## What to produce
Print nothing but the lines below starting at the line that holds "Eco-Friendly Technologies: Innovations" and ending at the line that holds "6. Integration with Electrification Trends", including both, each exactly as written.
——————
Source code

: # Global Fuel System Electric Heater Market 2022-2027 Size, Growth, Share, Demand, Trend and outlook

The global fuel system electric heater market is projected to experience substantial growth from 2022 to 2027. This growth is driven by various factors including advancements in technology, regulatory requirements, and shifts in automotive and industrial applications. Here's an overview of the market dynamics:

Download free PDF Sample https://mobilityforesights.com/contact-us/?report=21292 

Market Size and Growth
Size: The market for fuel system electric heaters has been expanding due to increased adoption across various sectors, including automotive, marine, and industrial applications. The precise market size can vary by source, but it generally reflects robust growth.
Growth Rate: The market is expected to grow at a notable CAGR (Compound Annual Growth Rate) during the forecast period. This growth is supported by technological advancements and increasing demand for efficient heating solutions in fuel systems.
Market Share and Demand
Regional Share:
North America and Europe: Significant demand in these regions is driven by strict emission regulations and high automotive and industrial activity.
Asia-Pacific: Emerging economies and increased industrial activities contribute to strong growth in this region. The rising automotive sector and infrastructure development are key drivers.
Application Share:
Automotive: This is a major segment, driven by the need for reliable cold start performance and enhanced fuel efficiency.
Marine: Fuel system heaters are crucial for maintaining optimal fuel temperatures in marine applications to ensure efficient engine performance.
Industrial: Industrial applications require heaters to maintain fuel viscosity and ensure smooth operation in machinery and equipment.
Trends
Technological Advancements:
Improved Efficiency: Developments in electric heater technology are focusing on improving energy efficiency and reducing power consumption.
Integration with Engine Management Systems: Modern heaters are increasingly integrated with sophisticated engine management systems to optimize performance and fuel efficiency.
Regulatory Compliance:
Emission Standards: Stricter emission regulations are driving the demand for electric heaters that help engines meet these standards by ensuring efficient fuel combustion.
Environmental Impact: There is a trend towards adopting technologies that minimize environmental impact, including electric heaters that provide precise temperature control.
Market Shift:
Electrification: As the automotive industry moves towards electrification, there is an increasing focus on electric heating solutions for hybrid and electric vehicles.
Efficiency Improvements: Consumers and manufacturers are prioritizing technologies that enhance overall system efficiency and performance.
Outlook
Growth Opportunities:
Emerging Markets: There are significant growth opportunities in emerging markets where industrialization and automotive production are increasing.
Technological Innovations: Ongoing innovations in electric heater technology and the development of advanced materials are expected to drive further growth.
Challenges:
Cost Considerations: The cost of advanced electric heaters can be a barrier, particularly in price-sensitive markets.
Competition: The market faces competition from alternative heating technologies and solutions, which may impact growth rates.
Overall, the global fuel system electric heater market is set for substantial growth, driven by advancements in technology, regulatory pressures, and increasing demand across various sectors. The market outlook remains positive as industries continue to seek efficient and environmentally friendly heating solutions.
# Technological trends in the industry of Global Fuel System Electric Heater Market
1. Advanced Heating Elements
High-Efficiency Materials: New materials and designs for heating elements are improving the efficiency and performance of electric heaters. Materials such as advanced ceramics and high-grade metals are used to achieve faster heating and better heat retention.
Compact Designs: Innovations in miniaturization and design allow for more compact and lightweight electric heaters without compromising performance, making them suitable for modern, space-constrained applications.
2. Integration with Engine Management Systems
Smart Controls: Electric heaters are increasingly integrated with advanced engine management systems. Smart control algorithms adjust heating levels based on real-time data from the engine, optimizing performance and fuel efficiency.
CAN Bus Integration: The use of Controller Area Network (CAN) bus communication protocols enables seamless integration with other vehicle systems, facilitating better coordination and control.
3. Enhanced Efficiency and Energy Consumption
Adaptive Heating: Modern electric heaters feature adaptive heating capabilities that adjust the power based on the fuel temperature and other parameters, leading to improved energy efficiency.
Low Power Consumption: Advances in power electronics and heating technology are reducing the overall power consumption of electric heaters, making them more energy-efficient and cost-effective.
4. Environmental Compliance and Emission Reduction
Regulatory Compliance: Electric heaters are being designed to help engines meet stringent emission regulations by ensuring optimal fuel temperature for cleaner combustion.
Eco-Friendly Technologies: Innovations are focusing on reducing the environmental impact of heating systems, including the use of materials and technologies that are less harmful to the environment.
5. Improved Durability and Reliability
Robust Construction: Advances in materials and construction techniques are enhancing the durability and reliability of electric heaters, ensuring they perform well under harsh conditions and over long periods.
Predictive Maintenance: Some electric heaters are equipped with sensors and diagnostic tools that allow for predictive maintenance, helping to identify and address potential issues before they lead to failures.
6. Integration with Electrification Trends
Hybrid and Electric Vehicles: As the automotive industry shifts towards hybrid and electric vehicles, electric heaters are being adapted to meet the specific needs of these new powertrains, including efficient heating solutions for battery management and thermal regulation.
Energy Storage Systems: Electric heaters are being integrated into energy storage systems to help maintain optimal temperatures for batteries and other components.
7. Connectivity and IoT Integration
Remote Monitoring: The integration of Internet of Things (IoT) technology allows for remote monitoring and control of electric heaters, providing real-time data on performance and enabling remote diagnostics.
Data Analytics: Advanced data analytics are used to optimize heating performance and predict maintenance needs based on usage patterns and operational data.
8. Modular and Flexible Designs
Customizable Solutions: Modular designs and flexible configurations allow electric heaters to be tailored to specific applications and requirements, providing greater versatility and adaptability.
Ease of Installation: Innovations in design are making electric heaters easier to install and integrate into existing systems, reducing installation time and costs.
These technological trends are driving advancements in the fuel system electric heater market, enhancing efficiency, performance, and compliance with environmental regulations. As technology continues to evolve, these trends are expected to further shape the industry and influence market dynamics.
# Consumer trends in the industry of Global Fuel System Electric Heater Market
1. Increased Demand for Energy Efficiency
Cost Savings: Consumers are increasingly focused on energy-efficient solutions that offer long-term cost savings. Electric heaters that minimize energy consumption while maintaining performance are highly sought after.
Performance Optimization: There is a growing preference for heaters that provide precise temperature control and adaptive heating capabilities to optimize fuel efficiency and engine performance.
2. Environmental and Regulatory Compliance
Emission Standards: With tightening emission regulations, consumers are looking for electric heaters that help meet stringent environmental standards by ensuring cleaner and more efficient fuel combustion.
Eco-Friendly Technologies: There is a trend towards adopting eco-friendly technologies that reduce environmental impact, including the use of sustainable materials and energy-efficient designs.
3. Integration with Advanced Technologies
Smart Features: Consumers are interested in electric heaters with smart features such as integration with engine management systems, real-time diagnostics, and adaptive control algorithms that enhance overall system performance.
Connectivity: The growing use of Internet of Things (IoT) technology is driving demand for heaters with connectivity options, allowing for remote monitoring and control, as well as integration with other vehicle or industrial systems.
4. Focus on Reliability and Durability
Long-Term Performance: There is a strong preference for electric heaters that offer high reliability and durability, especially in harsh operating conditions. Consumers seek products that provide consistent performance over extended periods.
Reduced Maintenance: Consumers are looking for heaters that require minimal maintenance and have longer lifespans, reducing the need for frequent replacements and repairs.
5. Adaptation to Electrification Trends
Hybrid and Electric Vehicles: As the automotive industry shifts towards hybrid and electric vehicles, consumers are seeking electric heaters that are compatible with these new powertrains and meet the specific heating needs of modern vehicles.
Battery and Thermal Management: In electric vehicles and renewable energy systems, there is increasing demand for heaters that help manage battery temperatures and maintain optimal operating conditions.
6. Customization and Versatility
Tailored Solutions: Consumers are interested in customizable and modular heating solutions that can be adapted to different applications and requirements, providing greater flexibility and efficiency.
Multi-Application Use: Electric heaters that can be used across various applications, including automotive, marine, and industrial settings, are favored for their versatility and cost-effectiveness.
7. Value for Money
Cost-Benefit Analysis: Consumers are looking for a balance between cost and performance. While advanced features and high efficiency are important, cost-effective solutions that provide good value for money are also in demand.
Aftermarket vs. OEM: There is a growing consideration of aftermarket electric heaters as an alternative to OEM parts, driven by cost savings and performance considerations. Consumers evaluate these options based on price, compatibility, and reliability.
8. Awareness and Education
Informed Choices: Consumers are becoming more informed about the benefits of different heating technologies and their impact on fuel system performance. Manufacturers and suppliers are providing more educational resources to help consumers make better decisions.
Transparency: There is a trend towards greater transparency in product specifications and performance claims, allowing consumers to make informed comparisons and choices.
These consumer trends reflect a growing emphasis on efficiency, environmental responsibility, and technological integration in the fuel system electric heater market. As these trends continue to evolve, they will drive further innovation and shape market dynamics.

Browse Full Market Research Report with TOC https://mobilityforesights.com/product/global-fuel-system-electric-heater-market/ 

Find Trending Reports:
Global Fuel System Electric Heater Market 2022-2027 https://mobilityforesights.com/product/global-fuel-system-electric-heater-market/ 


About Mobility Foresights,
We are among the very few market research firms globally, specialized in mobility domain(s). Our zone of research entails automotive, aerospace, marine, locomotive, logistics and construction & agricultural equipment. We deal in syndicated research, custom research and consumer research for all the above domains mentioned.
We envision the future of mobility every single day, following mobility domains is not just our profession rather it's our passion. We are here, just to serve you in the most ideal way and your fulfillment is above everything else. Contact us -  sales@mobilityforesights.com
——————
## Expected answer
Eco-Friendly Technologies: Innovations are focusing on reducing the environmental impact of heating systems, including the use of materials and technologies that are less harmful to the environment.
5. Improved Durability and Reliability
Robust Construction: Advances in materials and construction techniques are enhancing the durability and reliability of electric heaters, ensuring they perform well under harsh conditions and over long periods.
Predictive Maintenance: Some electric heaters are equipped with sensors and diagnostic tools that allow for predictive maintenance, helping to identify and address potential issues before they lead to failures.
6. Integration with Electrification Trends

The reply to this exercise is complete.